Gerhard Jäger, „All die Nacht über uns“.


Nachtgedanken. Es braucht nicht viel, um einen großartigen Roman zu schreiben. Einen Mann, einen Turm und die Nacht. Und einen Schriftsteller mit seiner einzigartigen Stimme, der die schlaflose Leserin, gefangen im Bann der Geschichte, durch diese Nacht begleitet.

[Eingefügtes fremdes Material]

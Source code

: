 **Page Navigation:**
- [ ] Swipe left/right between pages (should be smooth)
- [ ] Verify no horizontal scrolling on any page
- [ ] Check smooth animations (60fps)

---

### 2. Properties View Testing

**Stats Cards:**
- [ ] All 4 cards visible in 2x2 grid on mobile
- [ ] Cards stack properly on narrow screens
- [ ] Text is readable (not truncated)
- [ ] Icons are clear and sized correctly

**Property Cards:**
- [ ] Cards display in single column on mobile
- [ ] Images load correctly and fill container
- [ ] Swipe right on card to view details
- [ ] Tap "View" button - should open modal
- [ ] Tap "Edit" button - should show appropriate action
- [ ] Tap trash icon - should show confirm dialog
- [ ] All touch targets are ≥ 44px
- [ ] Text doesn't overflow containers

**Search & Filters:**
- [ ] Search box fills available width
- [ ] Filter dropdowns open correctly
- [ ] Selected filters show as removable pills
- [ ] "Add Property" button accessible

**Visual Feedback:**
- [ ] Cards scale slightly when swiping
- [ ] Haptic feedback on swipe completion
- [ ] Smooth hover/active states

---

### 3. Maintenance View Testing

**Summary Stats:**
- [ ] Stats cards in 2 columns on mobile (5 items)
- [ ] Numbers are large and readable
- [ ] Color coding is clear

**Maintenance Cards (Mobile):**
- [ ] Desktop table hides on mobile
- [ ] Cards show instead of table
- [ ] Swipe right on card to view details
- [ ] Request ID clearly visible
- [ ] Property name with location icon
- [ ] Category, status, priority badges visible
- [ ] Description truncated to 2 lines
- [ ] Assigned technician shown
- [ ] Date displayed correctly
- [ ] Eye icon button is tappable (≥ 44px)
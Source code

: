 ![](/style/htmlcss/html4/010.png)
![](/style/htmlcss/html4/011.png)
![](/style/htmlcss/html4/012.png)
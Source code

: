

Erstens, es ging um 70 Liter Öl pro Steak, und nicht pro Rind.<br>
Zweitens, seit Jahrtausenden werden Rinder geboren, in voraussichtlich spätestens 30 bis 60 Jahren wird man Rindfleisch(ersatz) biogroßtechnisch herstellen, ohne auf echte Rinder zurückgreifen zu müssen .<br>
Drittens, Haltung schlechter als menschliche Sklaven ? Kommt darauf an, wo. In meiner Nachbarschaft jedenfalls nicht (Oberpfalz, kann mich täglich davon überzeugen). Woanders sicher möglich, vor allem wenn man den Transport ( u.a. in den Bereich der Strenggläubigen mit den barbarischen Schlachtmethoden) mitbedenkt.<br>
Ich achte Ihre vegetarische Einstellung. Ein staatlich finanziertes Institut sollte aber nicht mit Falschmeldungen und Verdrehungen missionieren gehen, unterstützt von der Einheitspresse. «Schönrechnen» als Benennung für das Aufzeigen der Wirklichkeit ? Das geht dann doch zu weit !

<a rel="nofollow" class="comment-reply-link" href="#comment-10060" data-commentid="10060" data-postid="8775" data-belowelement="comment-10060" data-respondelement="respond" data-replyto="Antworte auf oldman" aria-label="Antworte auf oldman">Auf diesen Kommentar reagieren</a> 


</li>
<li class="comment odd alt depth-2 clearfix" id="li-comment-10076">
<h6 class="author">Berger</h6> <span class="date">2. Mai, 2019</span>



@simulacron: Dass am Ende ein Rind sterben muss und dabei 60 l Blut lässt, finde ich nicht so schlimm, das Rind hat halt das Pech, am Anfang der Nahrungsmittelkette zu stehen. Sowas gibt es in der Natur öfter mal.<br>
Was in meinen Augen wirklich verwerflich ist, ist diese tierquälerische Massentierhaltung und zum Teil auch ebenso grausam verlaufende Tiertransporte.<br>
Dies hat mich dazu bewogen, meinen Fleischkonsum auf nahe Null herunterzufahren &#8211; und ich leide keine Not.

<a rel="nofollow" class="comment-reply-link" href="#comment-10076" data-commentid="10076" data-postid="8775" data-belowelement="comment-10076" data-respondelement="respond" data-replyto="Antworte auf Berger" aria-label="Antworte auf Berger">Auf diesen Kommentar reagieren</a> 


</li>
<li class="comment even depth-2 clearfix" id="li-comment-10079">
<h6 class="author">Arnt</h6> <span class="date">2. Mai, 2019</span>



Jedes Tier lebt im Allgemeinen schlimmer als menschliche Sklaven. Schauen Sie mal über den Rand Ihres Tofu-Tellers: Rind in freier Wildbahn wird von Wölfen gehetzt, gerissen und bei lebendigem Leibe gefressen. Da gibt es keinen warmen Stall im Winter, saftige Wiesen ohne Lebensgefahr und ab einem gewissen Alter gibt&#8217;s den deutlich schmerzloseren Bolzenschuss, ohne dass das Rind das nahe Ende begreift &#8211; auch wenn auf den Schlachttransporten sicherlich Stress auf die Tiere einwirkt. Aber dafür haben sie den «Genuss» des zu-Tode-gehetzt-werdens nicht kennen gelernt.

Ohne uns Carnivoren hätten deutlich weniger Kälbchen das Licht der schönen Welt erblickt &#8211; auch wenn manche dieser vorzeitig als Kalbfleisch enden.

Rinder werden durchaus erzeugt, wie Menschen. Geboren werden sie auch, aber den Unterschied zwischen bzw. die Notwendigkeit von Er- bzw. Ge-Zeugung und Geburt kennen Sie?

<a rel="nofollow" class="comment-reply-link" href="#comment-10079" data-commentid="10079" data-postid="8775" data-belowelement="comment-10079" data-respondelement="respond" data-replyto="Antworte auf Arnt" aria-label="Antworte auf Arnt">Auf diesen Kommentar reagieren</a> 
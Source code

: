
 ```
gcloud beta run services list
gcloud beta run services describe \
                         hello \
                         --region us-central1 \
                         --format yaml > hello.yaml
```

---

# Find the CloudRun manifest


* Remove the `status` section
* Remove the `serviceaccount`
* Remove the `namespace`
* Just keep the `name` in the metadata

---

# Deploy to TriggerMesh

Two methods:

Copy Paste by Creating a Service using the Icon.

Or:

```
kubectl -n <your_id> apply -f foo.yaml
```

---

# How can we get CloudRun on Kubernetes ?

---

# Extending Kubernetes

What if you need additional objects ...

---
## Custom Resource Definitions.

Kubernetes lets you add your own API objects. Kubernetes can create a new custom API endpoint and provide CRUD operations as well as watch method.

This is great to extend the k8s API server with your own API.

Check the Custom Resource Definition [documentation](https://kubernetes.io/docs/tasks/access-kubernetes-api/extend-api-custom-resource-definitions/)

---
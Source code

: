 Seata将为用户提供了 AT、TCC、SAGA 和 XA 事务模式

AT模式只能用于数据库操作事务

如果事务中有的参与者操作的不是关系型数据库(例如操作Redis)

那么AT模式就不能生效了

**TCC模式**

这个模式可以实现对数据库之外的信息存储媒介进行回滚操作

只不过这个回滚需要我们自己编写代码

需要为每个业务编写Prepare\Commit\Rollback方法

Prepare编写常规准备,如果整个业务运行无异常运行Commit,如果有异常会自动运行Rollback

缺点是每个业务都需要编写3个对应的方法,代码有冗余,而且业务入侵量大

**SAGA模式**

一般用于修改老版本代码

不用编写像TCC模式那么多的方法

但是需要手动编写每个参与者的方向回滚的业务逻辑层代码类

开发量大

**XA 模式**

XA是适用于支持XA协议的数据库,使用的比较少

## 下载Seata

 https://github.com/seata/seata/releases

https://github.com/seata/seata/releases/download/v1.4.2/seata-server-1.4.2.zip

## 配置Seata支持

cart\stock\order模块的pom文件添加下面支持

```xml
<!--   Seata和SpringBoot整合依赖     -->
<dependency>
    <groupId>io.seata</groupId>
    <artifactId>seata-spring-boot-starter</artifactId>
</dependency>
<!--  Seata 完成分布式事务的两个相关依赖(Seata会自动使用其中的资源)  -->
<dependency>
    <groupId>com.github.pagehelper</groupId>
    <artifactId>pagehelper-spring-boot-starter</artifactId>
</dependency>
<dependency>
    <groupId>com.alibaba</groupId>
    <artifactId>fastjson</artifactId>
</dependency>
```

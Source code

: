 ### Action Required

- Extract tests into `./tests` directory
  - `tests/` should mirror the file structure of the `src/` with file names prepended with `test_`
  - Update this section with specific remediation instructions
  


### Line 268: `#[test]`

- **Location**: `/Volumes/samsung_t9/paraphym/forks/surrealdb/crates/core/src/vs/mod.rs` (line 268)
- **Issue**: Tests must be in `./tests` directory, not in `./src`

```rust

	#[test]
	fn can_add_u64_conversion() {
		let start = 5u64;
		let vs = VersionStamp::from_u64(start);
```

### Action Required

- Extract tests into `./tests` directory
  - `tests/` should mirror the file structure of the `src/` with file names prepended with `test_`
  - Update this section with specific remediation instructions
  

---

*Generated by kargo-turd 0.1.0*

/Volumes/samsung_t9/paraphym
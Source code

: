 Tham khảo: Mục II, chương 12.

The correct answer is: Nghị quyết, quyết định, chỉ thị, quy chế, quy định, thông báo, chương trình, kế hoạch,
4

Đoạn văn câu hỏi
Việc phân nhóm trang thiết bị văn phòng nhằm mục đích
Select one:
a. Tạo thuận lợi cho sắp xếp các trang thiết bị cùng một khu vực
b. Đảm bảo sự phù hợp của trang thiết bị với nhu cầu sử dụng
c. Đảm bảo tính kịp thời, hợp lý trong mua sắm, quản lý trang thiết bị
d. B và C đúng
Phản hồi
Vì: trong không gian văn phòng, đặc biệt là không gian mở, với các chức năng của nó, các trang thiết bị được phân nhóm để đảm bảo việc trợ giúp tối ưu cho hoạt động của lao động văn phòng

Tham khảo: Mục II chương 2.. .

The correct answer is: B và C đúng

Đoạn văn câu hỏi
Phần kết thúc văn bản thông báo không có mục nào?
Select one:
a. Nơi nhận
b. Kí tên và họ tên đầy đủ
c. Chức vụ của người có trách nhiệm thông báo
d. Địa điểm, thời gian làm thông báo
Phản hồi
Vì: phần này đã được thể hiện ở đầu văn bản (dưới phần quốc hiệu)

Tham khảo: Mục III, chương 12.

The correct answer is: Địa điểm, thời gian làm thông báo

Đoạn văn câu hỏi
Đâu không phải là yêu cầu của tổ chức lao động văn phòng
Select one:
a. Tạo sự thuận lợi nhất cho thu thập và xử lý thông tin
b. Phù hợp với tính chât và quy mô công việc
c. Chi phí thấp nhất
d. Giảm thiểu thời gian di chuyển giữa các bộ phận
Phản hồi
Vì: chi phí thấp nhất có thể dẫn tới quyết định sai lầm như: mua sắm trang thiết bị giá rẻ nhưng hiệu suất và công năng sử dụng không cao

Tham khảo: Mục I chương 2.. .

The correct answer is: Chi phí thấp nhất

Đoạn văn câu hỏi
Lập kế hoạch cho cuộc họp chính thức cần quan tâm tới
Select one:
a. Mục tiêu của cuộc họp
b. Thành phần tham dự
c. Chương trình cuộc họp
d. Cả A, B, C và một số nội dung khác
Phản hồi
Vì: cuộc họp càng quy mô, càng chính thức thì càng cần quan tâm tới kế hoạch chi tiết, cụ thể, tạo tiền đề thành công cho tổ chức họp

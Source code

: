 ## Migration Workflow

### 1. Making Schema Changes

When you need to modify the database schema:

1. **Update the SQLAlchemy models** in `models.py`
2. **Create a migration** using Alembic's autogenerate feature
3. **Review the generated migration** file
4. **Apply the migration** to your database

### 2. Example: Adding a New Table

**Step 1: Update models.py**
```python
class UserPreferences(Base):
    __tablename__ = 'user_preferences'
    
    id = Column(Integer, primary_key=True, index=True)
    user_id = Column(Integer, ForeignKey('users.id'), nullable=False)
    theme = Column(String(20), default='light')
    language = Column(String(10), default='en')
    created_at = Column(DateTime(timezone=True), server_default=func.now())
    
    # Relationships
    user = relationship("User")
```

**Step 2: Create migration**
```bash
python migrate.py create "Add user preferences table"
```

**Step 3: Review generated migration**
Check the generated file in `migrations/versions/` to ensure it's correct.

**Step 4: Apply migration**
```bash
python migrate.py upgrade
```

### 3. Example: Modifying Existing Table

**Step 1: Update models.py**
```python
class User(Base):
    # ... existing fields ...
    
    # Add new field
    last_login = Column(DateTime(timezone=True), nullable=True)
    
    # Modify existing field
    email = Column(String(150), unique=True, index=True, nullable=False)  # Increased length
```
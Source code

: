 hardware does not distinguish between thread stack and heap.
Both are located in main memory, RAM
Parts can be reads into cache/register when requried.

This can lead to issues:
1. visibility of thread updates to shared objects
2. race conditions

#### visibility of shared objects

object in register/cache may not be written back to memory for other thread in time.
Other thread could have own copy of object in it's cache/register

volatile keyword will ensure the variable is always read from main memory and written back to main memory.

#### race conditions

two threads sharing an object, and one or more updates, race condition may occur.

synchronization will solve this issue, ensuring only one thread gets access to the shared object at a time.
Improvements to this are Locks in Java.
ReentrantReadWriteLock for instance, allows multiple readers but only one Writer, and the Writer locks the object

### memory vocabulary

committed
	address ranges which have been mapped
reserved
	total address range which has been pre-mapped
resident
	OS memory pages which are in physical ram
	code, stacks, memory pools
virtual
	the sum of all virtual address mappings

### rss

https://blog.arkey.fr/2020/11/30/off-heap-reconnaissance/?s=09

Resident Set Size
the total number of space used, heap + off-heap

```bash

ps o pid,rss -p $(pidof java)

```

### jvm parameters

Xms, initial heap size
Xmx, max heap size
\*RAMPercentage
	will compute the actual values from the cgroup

Nachtschicht. Zwölf Stunden sitzt der namenlose Soldat alleine auf seinem Wachturm an der Grenze, ein beinahe Klaustrophobie auslösendes Szenario. Nur er, die Geräusche der Nacht, nur er und seine Gedanken. Zurückgeworfen auf das, was in ihm ist: Bilder der Vergangenheit, vom Glück, das verging, von persönlichen Katastrophen, die sein Leben zerstörten, ihn in die Einsamkeit verbannten, bei Tag und bei Nacht.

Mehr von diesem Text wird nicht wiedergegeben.